A regra da capitação do IVA era benéfica para as Regiões Autónomas, as quais desde o princípio e com expressa salvaguarda europeia, cobravam aos cidadãos tal imposto com taxas inferiores às nacionais. Mas a LFR de 2007, que expressamente revogou a primeira LFR, datada de 1998, imbuída dos princípios humanistas preconizados na matéria pelo Primeiro Ministro António Guterres e o seu Ministro das Finanças, António Sousa Franco, incluía no seu articulado, entre outras disposições, a adopção da regra segundo a qual era receita de cada circunscrição financeira em que se dividia o território nacional apenas a tributação referente às operações nela efectuadas. Reconheça-se que tal princípio constava já do diploma de 1998, mas logo se lhe acrescentava uma cláusula de salvaguarda e mantinha em vigor o regime existente.
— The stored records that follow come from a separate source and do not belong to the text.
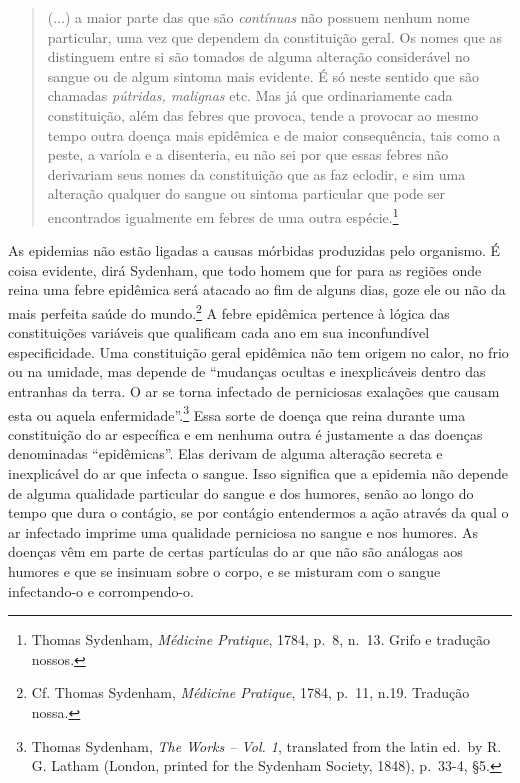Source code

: \begin{quote}
(...) a maior parte das que são \emph{contínuas} não possuem nenhum nome
particular, uma vez que dependem da constituição geral. Os nomes que as
distinguem entre si são tomados de alguma alteração considerável no
sangue ou de algum sintoma mais evidente. É só neste sentido que são
chamadas \emph{pútridas, malignas} etc. Mas já que ordinariamente cada
constituição, além das febres que provoca, tende a provocar ao mesmo
tempo outra doença mais epidêmica e de maior consequência, tais como a
peste, a varíola e a disenteria, eu não sei por que essas febres não
derivariam seus nomes da constituição que as faz eclodir, e sim uma
alteração qualquer do sangue ou sintoma particular que pode ser
encontrados igualmente em febres de uma outra espécie.\footnote{Thomas
  Sydenham, \emph{Médicine Pratique}, 1784, p.~8, n.~13. Grifo e
  tradução nossos.}
\end{quote}

As epidemias não estão ligadas a causas mórbidas produzidas pelo
organismo. É coisa evidente, dirá Sydenham, que todo homem que for para
as regiões onde reina uma febre epidêmica será atacado ao fim de alguns
dias, goze ele ou não da mais perfeita saúde do mundo.\footnote{Cf.
  Thomas Sydenham, \emph{Médicine Pratique}, 1784, p.~11, n.19. Tradução
  nossa.} A febre epidêmica pertence à lógica das constituições
variáveis que qualificam cada ano em sua inconfundível especificidade.
Uma constituição geral epidêmica não tem origem no calor, no frio ou na
umidade, mas depende de ``mudanças ocultas e inexplicáveis dentro das
entranhas da terra. O ar se torna infectado de perniciosas exalações que
causam esta ou aquela enfermidade''.\footnote{Thomas Sydenham, \emph{The
  Works -- Vol. 1}, translated from the latin ed.~by R. G. Latham
  (London, printed for the Sydenham Society, 1848), p.~33-4, §5.} Essa
sorte de doença que reina durante uma constituição do ar específica e em
nenhuma outra é justamente a das doenças denominadas ``epidêmicas''.
Elas derivam de alguma alteração secreta e inexplicável do ar que
infecta o sangue. Isso significa que a epidemia não depende de alguma
qualidade particular do sangue e dos humores, senão ao longo do tempo
que dura o contágio, se por contágio entendermos a ação através da qual
o ar infectado imprime uma qualidade perniciosa no sangue e nos humores.
As doenças vêm em parte de certas partículas do ar que não são análogas
aos humores e que se insinuam sobre o corpo, e se misturam com o sangue
infectando-o e corrompendo-o.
Aliás, foi-me assegurado por titular do cargo regional correspondente que, mesmo depois da LFR de 2007 se manteve o princípio da capitação na transferência do IVA para as Regiões Autónomas, por razões práticas. Se tal então aconteceu vem a comprovar-se que a regra de aperto tão empenhadamente defendida pelo Ministro das Finanças Teixeira dos Santos durante o debate realizado na Assembleia da República, ficou afinal letra morta, tal como outros preceitos do mesmo diploma. E isso explicaria a leitura optimista que tanto o Governo Regional como o PS/Açores mantiveram sobre a LFR em causa, que efectivamente e num primeiro momento aumentou substancialmente as transferências do OE para as nossa Ilhas, reduzindo-as em relação à Madeira.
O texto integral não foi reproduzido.